HALLOWEEN III, Season of The Witch (1982): Ahh Halloween III, Season of the Witch, considered as the black sheep of the Halloween family as it the only one in the franchise that doesn’t feature Michael Myers. But what it lacks with Myers it largely makes up for with its far fetched plot and atmospheric feel. The plot revolves around an investigation by Doctor Chalis, played by Tom Atkins who investigates the mysterious Silver Shamrock company and its Irish owner Cochran who seeks to take over the world with killer horror masks that contain microchips from Stonehenge. Mad right? And there’s also the annoyingly catchy tune to the commercial tune to London Bridge is falling down (8 more days till Halloween, Halloween. Silver Shamrock, and so on). Largely panned by critics on its release in 1982, it has now come to be loved as a guilty pleasure and is an endlessly enjoyable cult favourite. The film also highlights the American consumerism that we have for better or worse, adopted in this country today.
THE CONJURING (2013): I rarely give modern horror films a chance, as they are either terrible remakes or gory torture films, however The Conjuring is an exception. Based on apparent real life events, the film set in the 1970s follows two paranormal investigators, Ed and Lorraine Warren, who investigate an old farm house in Rhode Island which a new family have just moved into and happens to be haunted by some less than friendly ghosts. The story is jam packed with classic horror imagery including scary dolls, corpses and exorcisms with scenes that will make your spine shiver, Directed by James Wan, the sequel came out last year and is equally as good, based on the infamous Enfield Poltergeist . The Conjuring manages to throwback to the glory days of old school haunted house flicks but also by putting its own modern twist in. For me these two films really helped put my faith back into the modern genre of Horror.

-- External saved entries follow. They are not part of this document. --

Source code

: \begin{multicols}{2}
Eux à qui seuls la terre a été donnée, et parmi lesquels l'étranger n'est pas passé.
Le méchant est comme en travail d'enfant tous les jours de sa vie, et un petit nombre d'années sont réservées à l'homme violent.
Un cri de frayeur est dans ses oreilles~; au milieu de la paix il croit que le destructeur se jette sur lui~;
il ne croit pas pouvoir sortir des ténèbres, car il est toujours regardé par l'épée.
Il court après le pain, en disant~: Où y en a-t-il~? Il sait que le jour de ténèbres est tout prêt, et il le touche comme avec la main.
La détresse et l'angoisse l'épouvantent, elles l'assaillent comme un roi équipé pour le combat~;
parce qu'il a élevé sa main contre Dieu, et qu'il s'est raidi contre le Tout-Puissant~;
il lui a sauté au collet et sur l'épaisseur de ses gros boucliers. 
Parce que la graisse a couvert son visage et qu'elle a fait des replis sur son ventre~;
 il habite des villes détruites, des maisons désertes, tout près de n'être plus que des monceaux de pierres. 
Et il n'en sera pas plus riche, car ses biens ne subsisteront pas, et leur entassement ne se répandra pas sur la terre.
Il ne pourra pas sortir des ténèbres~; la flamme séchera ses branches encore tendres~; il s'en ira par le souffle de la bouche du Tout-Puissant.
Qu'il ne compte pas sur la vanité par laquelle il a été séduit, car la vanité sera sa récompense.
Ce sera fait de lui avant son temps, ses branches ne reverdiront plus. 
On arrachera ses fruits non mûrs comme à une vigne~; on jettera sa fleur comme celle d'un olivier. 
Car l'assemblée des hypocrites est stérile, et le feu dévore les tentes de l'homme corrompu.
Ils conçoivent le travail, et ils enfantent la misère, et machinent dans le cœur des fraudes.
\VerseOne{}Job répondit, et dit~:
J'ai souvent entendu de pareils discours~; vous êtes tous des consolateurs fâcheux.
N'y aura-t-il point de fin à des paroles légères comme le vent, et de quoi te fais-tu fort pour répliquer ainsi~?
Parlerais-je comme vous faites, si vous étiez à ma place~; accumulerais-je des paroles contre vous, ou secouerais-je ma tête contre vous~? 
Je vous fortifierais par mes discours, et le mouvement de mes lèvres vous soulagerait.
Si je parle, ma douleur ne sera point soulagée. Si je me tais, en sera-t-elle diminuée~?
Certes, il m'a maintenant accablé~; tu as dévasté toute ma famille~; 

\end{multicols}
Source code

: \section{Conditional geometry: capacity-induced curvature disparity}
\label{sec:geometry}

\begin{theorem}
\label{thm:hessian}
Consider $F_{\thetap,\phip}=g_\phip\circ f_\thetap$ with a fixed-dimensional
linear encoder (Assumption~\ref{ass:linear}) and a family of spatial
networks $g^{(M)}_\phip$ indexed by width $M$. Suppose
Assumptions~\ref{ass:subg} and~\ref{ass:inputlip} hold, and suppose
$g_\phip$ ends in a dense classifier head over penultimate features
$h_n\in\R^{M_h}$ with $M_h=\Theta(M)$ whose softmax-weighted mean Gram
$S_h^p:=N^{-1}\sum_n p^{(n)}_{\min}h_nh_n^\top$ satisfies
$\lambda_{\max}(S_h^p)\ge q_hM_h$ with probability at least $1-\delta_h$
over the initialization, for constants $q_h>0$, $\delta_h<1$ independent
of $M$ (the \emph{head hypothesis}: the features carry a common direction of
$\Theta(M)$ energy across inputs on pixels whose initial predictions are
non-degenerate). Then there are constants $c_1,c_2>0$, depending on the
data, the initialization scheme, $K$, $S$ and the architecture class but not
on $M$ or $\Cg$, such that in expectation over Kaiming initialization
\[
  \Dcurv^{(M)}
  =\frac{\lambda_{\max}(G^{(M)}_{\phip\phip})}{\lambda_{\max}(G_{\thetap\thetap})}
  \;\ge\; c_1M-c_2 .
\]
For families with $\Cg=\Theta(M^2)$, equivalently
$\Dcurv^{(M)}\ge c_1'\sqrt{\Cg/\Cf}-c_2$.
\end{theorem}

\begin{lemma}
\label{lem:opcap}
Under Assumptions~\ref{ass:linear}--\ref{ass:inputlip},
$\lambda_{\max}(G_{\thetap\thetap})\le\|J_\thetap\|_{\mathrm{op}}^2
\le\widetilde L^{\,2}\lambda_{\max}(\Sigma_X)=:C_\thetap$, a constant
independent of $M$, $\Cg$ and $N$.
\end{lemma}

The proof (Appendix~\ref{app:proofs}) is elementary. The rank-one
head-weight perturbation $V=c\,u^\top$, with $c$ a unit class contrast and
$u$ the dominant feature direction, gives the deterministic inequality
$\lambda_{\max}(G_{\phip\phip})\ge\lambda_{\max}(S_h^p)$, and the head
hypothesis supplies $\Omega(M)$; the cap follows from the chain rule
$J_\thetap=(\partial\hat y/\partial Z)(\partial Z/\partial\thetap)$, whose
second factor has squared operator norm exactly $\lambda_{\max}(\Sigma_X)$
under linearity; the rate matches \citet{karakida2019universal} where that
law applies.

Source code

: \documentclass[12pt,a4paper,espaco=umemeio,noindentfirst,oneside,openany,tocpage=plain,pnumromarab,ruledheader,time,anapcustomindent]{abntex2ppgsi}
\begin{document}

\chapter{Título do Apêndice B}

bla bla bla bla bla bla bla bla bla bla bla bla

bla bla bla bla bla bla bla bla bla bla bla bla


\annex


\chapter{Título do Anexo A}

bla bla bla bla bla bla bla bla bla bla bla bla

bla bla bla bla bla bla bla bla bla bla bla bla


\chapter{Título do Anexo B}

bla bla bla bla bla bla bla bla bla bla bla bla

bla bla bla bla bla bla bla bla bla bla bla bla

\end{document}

SCREAM (1996): Scream, what can I say? An absolute phenomenon that reinvented the slasher genre. From the opening scene with Drew Barrymoore right through to the reveal of the killer (Killers, possible spoiler) it’s a rollercoaster of a ride. Scream follows Sidney Prescott (Neve Campbell) and her group of high school friends who are terrorised by a mask wearing, knife wielding serial killer aptly named “Ghost Face”. The film boasts an impressive cast from Matthew Lilliard to the eventually married couple of David Arteque and Courtney Cox, who plays feisty TV reporter Gail Weathers. Directed by John Carpenter, the film nods to classics such as Nightmare on Elm Street, Friday the 13th and Halloween and contrasts self deprecating parody with genuine horror.